3. Oracle Price Mechanism vs. Traditional Matching System

Hyperliquid's contract prices use the marked prices provided by oracles, rather than determining prices through gradually matching market orders like centralized exchanges. This brings two key issues:

  • Inability to rely on order book depth to buffer large trades—In CEX, large market orders need to sequentially consume limit orders, leading to slippage, while Hyperliquid's prices are calculated by oracles, allowing the whale to build positions directly at this price, unaffected by market depth.
  • High leverage accelerates market price fluctuations—Since the liquidation mechanism is also based on oracle prices, when the whale holds a high-leverage position, even slight market fluctuations can quickly trigger liquidation, creating a chain reaction that further exacerbates market turmoil.

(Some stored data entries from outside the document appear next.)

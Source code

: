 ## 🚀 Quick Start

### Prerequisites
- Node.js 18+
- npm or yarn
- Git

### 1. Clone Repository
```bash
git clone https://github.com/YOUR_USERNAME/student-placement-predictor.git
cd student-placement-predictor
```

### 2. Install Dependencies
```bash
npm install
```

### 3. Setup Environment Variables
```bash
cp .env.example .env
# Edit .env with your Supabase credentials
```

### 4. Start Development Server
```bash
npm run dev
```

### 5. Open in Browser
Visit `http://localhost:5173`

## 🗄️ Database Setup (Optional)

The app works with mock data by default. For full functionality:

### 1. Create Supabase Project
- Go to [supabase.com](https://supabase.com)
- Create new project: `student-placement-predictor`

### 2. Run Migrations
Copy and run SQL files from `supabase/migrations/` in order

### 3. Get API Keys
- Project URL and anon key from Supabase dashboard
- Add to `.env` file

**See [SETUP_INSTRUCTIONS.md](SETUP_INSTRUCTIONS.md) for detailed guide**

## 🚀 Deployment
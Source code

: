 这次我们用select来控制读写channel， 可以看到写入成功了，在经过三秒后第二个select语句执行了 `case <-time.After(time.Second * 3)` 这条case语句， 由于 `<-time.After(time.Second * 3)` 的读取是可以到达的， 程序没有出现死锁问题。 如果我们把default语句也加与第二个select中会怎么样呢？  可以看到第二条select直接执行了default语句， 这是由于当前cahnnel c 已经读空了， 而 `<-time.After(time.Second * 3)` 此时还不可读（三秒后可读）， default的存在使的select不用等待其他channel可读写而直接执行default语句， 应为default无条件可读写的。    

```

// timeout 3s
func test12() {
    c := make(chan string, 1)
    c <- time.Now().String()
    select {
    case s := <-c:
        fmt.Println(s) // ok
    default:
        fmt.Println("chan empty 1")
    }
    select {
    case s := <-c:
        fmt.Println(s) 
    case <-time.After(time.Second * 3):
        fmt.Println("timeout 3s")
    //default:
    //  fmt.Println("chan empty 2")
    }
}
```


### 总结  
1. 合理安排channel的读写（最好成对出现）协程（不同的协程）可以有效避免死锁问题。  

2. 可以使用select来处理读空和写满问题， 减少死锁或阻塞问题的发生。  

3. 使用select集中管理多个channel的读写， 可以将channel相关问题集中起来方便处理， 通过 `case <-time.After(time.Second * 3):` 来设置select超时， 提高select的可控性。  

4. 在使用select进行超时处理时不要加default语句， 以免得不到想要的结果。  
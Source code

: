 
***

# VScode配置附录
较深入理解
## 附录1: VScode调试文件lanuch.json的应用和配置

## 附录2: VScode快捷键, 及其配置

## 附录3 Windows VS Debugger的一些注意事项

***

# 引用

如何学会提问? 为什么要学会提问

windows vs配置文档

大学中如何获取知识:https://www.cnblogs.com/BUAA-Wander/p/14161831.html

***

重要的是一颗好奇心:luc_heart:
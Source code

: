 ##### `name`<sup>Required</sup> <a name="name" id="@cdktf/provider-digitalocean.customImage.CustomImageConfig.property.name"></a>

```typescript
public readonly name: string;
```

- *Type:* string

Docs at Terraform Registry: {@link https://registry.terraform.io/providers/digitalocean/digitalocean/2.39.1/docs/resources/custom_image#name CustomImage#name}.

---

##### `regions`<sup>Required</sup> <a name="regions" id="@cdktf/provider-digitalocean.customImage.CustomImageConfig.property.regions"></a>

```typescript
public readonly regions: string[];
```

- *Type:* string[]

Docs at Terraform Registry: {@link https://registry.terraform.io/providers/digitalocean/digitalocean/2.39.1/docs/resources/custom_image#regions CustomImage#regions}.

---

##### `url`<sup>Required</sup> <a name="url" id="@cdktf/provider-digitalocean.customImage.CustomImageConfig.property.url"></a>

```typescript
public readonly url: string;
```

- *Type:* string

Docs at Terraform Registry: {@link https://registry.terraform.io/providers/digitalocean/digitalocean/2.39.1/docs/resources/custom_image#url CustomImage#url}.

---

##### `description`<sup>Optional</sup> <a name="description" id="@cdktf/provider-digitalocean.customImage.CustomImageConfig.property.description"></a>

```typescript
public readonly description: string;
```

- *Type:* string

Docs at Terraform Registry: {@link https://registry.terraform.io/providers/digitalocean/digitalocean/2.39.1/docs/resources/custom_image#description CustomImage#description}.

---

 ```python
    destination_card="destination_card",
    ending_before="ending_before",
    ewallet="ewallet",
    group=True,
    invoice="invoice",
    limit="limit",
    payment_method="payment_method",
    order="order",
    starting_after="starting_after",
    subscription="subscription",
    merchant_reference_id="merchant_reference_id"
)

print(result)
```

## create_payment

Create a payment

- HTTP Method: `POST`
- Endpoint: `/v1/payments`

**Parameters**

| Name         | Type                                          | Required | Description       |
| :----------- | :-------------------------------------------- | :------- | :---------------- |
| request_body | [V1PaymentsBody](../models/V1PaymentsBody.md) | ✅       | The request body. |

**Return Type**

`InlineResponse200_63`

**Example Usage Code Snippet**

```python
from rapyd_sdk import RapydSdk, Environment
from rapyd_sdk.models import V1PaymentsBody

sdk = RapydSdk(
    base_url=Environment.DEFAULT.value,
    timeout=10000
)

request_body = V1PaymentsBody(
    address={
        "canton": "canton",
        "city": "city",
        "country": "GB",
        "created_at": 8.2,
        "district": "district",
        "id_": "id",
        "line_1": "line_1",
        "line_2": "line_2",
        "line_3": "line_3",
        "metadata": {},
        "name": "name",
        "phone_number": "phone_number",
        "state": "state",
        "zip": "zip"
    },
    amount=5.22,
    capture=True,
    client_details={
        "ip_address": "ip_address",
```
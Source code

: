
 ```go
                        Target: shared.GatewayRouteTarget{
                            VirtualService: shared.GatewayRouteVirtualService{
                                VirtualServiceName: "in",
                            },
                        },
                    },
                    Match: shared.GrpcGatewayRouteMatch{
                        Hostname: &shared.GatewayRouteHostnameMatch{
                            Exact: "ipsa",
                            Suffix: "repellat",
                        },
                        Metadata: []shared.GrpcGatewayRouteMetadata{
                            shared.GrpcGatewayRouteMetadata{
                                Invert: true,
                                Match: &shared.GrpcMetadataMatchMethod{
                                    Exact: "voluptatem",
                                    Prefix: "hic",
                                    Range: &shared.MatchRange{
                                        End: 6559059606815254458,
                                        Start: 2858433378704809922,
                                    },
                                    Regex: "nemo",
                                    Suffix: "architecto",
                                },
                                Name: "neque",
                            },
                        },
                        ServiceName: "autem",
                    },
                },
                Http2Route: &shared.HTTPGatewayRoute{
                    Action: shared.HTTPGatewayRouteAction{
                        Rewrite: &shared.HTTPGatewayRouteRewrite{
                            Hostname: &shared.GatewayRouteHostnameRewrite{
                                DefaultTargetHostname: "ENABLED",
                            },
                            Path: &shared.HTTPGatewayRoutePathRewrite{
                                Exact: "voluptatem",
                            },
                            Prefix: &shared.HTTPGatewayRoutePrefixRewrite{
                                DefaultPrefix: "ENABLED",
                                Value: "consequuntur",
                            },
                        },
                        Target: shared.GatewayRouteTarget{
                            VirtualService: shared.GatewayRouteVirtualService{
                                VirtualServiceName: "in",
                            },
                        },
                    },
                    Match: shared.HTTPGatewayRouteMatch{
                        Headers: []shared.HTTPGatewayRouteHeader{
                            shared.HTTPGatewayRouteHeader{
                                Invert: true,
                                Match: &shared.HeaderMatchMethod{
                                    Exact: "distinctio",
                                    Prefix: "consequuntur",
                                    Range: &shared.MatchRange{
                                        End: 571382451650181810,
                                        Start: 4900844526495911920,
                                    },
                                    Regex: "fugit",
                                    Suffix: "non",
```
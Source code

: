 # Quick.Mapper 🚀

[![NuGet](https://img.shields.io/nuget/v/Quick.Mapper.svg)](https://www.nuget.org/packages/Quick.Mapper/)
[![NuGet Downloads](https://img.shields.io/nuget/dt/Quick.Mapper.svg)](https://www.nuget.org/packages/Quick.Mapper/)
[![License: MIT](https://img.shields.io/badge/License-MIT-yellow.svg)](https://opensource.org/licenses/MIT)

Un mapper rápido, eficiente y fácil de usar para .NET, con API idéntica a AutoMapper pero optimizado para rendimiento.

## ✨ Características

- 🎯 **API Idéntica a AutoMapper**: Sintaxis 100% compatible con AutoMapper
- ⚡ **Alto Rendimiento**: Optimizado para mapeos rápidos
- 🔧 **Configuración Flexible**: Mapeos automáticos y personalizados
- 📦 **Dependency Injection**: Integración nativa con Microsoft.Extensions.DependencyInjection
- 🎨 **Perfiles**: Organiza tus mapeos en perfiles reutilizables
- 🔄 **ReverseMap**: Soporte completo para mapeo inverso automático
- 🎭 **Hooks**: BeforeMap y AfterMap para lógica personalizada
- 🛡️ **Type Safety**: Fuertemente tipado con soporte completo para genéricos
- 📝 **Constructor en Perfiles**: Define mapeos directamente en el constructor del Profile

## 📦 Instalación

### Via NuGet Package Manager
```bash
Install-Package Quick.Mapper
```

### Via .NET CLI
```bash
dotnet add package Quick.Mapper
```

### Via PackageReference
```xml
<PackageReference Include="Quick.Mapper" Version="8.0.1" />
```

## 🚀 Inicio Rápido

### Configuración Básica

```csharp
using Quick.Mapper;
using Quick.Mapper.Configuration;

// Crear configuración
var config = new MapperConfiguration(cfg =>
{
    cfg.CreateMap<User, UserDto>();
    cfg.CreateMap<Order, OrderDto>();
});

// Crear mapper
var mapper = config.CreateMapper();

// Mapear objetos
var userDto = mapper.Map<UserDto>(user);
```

4. Bug in the Liquidation Mechanism: Self-Explosive Liquidation Transfers Losses to the Platform

After floating profits, the whale chose to withdraw most of the principal and profits, actively pushing up the liquidation price, making the remaining position highly susceptible to triggering liquidation.

Once liquidation occurs, the HLP must take on the position at the liquidation price, resulting in some losses being transferred to the platform. In this model, the whale effectively arbitrages using the platform's mechanism, obtaining substantial profits in the early stages and ultimately offloading the final losses onto the platform and remaining liquidity providers.

Where Do On-Chain Derivatives Exchanges Go from Here?

The Hyperliquid incident undoubtedly exposed the systemic risks of on-chain derivatives exchanges in a high-leverage environment.

While decentralized exchanges provide a permissionless and transparent trading environment, allowing users to trade with leverage freely, the existing mechanisms also give whales the opportunity to manipulate the market. The combination of high leverage and oracle pricing not only allows whales to leverage the market but may also transfer the final losses to the platform and liquidity providers.

After this turmoil, although Hyperliquid has adjusted its rules, it currently seems to be a stopgap measure that does not address the fundamental issues.

We can't help but ask, can active market-making models like HLP really counter whale strategies? Or does the future liquidity provision model need a complete overhaul, introducing stronger risk hedging mechanisms?

How to better balance safety risk control mechanisms with the advantages brought by decentralization may be the real problem that "Hyperliquids" need to solve.